Las torres del sol

Capítulo 1: Árbol de piedra

1

Al sur del Ocaso, cerca de Altaluz, donde la paz era suficiente para dormir con calma, pero escaseaba en vigilia, un joven pasaba los dedos sobre su vieja arma.

«Quizá pueda pedirle una espada de madera roja», pensó Seph. «Tal vez ropa nueva, o poder dormir una noche en cama».

Meditó durante horas, pero ninguna opción le pareció que valiera la pena.
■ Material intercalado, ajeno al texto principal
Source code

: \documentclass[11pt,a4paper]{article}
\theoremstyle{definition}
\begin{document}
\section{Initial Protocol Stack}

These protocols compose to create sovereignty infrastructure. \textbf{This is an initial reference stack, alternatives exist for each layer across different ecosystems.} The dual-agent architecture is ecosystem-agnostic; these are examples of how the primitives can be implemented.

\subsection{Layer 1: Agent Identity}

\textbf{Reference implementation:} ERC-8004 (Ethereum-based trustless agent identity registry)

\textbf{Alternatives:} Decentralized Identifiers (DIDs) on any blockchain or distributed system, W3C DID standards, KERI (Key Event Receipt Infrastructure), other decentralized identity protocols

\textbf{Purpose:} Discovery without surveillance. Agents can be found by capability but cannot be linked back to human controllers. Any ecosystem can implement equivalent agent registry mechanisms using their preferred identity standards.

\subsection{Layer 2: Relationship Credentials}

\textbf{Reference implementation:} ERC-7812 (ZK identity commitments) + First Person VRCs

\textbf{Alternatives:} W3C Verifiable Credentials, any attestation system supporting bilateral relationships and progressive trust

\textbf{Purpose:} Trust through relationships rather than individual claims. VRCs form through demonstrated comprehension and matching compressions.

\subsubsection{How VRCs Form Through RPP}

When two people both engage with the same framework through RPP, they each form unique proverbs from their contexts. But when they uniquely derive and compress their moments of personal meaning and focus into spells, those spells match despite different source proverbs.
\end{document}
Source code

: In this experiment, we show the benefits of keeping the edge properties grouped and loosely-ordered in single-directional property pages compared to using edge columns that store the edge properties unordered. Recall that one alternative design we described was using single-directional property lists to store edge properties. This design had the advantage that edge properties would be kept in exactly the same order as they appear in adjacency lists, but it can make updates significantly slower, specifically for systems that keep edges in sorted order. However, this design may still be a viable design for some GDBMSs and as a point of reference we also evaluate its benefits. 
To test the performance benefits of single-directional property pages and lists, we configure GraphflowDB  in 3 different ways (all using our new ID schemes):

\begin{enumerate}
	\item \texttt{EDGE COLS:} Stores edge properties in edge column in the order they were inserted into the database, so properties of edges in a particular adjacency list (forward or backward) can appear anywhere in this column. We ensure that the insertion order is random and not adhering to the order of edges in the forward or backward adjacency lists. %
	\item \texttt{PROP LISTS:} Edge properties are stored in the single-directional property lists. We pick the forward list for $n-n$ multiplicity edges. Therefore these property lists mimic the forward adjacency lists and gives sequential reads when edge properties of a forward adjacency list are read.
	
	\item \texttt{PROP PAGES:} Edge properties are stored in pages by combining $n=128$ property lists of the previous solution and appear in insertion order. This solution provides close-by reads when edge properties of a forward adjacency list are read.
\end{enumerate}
Al final, un suspiro de frustración escapó de sus labios mientras se dejaba caer sobre la hierba húmeda.

Entonces, una comezón familiar ardió en la cicatriz de su dedo anular: un recordatorio punzante de su fracaso. Un fracaso compartido. La prueba irrefutable de su incompetencia y de la terquedad de su progenitor.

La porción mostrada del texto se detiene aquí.